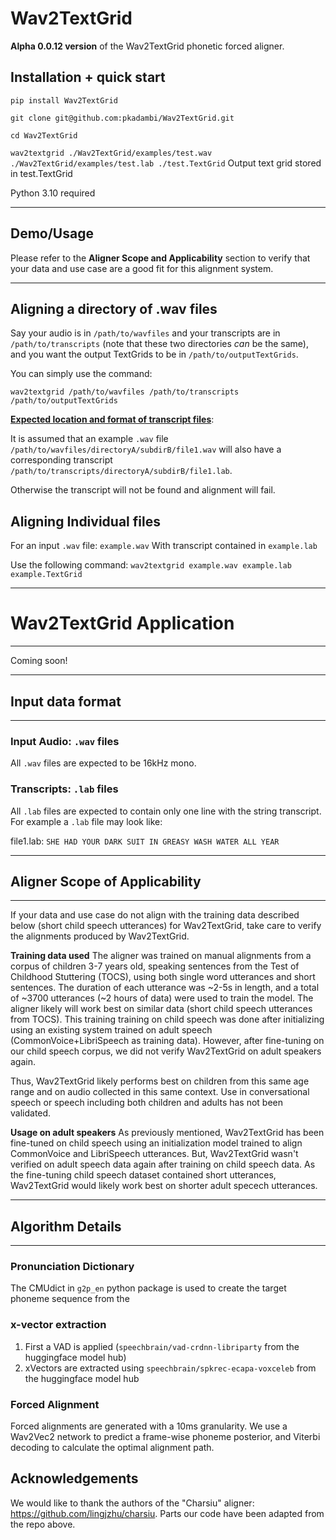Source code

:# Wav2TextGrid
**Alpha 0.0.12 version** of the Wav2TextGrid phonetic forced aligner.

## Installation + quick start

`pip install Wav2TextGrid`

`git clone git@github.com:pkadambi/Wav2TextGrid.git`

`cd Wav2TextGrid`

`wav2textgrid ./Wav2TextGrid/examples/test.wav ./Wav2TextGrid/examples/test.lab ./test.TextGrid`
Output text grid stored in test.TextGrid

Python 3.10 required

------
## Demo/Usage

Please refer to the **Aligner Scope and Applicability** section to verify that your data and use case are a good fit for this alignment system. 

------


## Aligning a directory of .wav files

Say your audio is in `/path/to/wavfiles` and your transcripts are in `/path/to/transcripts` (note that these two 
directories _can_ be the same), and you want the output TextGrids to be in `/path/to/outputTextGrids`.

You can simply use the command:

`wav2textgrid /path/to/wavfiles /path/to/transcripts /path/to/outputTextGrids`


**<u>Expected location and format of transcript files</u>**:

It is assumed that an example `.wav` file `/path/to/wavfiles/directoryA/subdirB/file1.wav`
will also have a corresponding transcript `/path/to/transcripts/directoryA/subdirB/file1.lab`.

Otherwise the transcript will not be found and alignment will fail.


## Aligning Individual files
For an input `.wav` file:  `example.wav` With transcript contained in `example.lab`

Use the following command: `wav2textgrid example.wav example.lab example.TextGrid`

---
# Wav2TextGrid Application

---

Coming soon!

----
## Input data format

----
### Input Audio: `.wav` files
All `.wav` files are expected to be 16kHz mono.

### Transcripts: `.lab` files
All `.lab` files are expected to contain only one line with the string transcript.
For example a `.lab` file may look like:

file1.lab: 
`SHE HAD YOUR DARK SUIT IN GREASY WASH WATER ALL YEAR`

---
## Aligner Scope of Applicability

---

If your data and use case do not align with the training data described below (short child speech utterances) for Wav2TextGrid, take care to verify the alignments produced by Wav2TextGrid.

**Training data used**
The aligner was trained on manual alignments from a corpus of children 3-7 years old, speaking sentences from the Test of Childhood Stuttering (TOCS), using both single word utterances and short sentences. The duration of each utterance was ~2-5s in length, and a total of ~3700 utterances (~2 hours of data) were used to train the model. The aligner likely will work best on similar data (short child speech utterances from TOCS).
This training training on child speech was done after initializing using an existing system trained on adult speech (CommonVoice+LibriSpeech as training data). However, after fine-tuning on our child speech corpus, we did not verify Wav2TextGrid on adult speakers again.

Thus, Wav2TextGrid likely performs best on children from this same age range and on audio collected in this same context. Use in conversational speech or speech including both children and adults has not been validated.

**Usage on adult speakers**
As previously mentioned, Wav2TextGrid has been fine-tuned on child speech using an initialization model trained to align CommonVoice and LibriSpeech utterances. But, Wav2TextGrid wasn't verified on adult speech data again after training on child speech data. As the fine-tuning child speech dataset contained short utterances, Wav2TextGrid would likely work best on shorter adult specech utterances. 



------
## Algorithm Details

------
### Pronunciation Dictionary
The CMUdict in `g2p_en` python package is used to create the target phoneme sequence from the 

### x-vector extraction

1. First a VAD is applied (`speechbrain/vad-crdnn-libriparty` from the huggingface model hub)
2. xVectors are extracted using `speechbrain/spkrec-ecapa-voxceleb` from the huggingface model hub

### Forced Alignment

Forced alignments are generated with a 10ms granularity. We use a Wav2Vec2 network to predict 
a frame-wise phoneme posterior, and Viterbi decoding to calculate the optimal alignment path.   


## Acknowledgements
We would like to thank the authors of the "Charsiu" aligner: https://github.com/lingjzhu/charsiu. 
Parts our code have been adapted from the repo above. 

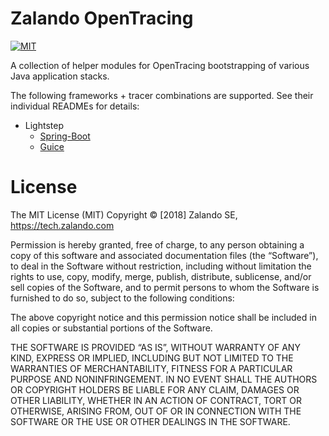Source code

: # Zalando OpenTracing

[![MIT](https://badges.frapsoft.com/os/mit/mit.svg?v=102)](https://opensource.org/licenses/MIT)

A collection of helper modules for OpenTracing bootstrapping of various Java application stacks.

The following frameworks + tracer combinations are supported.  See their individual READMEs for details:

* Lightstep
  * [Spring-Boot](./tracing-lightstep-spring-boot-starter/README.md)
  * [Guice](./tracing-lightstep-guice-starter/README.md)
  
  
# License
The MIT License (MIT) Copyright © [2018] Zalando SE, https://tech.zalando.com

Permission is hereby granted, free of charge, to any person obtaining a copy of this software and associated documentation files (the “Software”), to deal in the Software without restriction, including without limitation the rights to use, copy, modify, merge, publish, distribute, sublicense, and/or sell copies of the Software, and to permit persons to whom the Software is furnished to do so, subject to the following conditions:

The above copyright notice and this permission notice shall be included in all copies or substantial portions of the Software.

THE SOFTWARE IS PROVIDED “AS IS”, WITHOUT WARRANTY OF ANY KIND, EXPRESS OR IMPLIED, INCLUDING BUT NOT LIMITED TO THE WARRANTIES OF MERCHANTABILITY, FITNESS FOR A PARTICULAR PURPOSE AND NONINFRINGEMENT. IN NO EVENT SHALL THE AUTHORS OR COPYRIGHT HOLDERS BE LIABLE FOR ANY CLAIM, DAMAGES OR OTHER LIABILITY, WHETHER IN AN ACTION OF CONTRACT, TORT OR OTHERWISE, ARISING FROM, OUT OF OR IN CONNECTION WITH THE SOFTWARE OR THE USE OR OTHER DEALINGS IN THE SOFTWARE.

WHAT YOU WILL DO >> What is needed is an exact copy of all the data, with no images in it.

ANSWER TO THIS EXERCISE >>
Source code

:# Wav2TextGrid
**Alpha 0.0.12 version** of the Wav2TextGrid phonetic forced aligner.

## Installation + quick start

`pip install Wav2TextGrid`

`git clone git@github.com:pkadambi/Wav2TextGrid.git`

`cd Wav2TextGrid`

`wav2textgrid ./Wav2TextGrid/examples/test.wav ./Wav2TextGrid/examples/test.lab ./test.TextGrid`
Output text grid stored in test.TextGrid

Python 3.10 required

------
## Demo/Usage

Please refer to the **Aligner Scope and Applicability** section to verify that your data and use case are a good fit for this alignment system. 

------


## Aligning a directory of .wav files

Say your audio is in `/path/to/wavfiles` and your transcripts are in `/path/to/transcripts` (note that these two 
directories _can_ be the same), and you want the output TextGrids to be in `/path/to/outputTextGrids`.

You can simply use the command:

`wav2textgrid /path/to/wavfiles /path/to/transcripts /path/to/outputTextGrids`


**<u>Expected location and format of transcript files</u>**:

It is assumed that an example `.wav` file `/path/to/wavfiles/directoryA/subdirB/file1.wav`
will also have a corresponding transcript `/path/to/transcripts/directoryA/subdirB/file1.lab`.

Otherwise the transcript will not be found and alignment will fail.


## Aligning Individual files
For an input `.wav` file:  `example.wav` With transcript contained in `example.lab`

Use the following command: `wav2textgrid example.wav example.lab example.TextGrid`

---
# Wav2TextGrid Application

---

Coming soon!

----
## Input data format

----
### Input Audio: `.wav` files
All `.wav` files are expected to be 16kHz mono.

### Transcripts: `.lab` files
All `.lab` files are expected to contain only one line with the string transcript.
For example a `.lab` file may look like:

file1.lab: 
`SHE HAD YOUR DARK SUIT IN GREASY WASH WATER ALL YEAR`

---
## Aligner Scope of Applicability

---

If your data and use case do not align with the training data described below (short child speech utterances) for Wav2TextGrid, take care to verify the alignments produced by Wav2TextGrid.

**Training data used**
The aligner was trained on manual alignments from a corpus of children 3-7 years old, speaking sentences from the Test of Childhood Stuttering (TOCS), using both single word utterances and short sentences. The duration of each utterance was ~2-5s in length, and a total of ~3700 utterances (~2 hours of data) were used to train the model. The aligner likely will work best on similar data (short child speech utterances from TOCS).
This training training on child speech was done after initializing using an existing system trained on adult speech (CommonVoice+LibriSpeech as training data). However, after fine-tuning on our child speech corpus, we did not verify Wav2TextGrid on adult speakers again.

Thus, Wav2TextGrid likely performs best on children from this same age range and on audio collected in this same context. Use in conversational speech or speech including both children and adults has not been validated.

**Usage on adult speakers**
As previously mentioned, Wav2TextGrid has been fine-tuned on child speech using an initialization model trained to align CommonVoice and LibriSpeech utterances. But, Wav2TextGrid wasn't verified on adult speech data again after training on child speech data. As the fine-tuning child speech dataset contained short utterances, Wav2TextGrid would likely work best on shorter adult specech utterances. 



------
## Algorithm Details

------
### Pronunciation Dictionary
The CMUdict in `g2p_en` python package is used to create the target phoneme sequence from the 

### x-vector extraction

1. First a VAD is applied (`speechbrain/vad-crdnn-libriparty` from the huggingface model hub)
2. xVectors are extracted using `speechbrain/spkrec-ecapa-voxceleb` from the huggingface model hub

### Forced Alignment

Forced alignments are generated with a 10ms granularity. We use a Wav2Vec2 network to predict 
a frame-wise phoneme posterior, and Viterbi decoding to calculate the optimal alignment path.   


## Acknowledgements
We would like to thank the authors of the "Charsiu" aligner: https://github.com/lingjzhu/charsiu. 
Parts our code have been adapted from the repo above. 

Source code

: # Zalando OpenTracing

[![MIT](https://badges.frapsoft.com/os/mit/mit.svg?v=102)](https://opensource.org/licenses/MIT)

A collection of helper modules for OpenTracing bootstrapping of various Java application stacks.

The following frameworks + tracer combinations are supported.  See their individual READMEs for details:

* Lightstep
  * [Spring-Boot](./tracing-lightstep-spring-boot-starter/README.md)
  * [Guice](./tracing-lightstep-guice-starter/README.md)
  
  
# License
The MIT License (MIT) Copyright © [2018] Zalando SE, https://tech.zalando.com

Permission is hereby granted, free of charge, to any person obtaining a copy of this software and associated documentation files (the “Software”), to deal in the Software without restriction, including without limitation the rights to use, copy, modify, merge, publish, distribute, sublicense, and/or sell copies of the Software, and to permit persons to whom the Software is furnished to do so, subject to the following conditions:

The above copyright notice and this permission notice shall be included in all copies or substantial portions of the Software.

THE SOFTWARE IS PROVIDED “AS IS”, WITHOUT WARRANTY OF ANY KIND, EXPRESS OR IMPLIED, INCLUDING BUT NOT LIMITED TO THE WARRANTIES OF MERCHANTABILITY, FITNESS FOR A PARTICULAR PURPOSE AND NONINFRINGEMENT. IN NO EVENT SHALL THE AUTHORS OR COPYRIGHT HOLDERS BE LIABLE FOR ANY CLAIM, DAMAGES OR OTHER LIABILITY, WHETHER IN AN ACTION OF CONTRACT, TORT OR OTHERWISE, ARISING FROM, OUT OF OR IN CONNECTION WITH THE SOFTWARE OR THE USE OR OTHER DEALINGS IN THE SOFTWARE.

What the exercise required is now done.